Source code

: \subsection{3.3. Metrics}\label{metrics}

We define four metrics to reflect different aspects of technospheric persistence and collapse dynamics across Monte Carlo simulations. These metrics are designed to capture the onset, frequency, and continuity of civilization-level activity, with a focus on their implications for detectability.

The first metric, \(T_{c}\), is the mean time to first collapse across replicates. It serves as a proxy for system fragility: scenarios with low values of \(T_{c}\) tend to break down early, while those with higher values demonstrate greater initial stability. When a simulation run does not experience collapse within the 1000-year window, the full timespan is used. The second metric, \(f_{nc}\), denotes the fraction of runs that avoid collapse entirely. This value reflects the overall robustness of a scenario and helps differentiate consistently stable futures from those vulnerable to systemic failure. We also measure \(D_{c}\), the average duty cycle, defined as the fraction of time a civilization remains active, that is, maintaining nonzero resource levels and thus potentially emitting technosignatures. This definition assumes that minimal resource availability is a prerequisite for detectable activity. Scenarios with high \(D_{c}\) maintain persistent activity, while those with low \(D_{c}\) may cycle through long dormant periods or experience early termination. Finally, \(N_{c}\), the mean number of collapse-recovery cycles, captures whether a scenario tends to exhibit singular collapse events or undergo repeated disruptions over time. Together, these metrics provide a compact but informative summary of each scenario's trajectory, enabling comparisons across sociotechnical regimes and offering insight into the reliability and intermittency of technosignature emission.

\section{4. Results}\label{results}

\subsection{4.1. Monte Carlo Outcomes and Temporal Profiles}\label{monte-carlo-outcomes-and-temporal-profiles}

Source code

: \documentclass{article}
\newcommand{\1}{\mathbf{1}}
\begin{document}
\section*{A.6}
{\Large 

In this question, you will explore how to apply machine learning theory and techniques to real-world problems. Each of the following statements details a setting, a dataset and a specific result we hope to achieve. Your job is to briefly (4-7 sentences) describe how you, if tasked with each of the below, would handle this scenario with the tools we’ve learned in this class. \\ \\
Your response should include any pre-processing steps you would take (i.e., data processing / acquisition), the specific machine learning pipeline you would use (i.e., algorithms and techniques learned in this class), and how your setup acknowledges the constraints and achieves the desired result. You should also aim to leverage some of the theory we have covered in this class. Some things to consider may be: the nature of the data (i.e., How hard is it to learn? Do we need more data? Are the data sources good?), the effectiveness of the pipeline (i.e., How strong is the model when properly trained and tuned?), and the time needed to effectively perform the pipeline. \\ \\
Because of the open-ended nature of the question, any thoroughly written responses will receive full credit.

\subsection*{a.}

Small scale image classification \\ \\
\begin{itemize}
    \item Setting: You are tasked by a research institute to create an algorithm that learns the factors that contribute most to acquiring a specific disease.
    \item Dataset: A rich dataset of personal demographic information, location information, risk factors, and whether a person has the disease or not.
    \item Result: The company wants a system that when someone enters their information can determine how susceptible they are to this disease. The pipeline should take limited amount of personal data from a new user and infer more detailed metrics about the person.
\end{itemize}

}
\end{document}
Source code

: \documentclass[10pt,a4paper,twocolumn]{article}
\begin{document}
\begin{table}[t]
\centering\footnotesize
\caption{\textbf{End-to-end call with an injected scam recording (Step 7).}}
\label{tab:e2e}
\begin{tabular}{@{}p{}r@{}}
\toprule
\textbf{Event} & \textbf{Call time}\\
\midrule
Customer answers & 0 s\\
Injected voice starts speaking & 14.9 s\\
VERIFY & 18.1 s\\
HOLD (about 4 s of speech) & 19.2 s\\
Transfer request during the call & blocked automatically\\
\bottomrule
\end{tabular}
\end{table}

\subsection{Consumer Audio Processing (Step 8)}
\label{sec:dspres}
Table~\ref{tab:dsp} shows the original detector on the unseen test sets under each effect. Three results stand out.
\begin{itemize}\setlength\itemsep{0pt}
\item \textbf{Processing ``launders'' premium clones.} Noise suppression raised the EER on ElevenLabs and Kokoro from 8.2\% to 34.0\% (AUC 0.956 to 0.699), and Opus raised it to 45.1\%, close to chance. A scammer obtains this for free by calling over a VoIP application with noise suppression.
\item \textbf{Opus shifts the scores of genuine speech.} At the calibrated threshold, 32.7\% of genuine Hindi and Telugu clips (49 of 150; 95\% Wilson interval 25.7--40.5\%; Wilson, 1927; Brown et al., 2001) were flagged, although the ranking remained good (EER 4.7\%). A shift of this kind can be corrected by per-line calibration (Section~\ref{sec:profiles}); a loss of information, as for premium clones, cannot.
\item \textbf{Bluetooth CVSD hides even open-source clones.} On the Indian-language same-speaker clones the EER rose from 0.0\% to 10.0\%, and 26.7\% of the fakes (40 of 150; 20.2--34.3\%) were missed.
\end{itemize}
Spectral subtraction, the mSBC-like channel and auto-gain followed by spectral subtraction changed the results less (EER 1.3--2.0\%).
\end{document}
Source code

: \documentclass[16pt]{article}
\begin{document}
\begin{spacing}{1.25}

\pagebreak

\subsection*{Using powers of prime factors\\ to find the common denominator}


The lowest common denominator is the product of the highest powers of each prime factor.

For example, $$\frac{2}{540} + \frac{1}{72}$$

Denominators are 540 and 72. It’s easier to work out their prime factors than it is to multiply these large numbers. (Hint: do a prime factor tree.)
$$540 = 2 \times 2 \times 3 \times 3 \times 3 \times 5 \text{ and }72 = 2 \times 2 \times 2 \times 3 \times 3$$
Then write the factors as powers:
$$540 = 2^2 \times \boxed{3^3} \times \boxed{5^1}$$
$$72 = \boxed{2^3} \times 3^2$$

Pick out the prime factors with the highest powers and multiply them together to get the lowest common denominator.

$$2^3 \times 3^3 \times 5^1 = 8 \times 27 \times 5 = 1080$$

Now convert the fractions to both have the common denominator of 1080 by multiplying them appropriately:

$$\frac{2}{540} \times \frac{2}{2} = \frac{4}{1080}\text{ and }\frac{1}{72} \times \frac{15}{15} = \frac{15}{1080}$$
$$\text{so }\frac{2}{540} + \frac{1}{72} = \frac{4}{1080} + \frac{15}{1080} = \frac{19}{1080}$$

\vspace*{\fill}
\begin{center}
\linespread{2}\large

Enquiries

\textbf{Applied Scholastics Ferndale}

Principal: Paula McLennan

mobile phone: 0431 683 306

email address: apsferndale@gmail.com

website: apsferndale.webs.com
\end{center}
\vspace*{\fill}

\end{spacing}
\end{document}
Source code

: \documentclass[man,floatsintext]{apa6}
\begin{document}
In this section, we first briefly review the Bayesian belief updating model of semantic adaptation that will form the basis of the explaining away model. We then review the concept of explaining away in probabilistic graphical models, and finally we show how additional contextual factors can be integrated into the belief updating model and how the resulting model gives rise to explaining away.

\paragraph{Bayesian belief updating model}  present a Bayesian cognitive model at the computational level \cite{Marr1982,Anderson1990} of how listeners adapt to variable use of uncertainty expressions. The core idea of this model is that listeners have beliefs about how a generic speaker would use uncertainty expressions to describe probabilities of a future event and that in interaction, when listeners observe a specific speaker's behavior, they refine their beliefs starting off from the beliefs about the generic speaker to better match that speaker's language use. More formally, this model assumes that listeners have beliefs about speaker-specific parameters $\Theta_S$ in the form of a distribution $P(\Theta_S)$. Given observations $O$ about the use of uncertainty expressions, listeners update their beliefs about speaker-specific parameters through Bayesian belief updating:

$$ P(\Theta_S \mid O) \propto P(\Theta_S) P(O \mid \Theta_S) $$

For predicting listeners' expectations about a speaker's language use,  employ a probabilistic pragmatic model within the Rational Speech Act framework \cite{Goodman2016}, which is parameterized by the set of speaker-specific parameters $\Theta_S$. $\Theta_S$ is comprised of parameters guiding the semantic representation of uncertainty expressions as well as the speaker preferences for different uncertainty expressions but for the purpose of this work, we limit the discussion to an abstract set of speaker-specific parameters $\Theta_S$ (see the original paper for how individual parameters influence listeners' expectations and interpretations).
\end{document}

========

### [What this task involves]
Go through the listing above and write out exactly the lines starting with the one holding "Audio Processing (Step" and running through the one holding "with noise suppression.", ends included, and no others.

### [Expected answer]
\subsection{Consumer Audio Processing (Step 8)}
\label{sec:dspres}
Table~\ref{tab:dsp} shows the original detector on the unseen test sets under each effect. Three results stand out.
\begin{itemize}\setlength\itemsep{0pt}
\item \textbf{Processing ``launders'' premium clones.} Noise suppression raised the EER on ElevenLabs and Kokoro from 8.2\% to 34.0\% (AUC 0.956 to 0.699), and Opus raised it to 45.1\%, close to chance. A scammer obtains this for free by calling over a VoIP application with noise suppression.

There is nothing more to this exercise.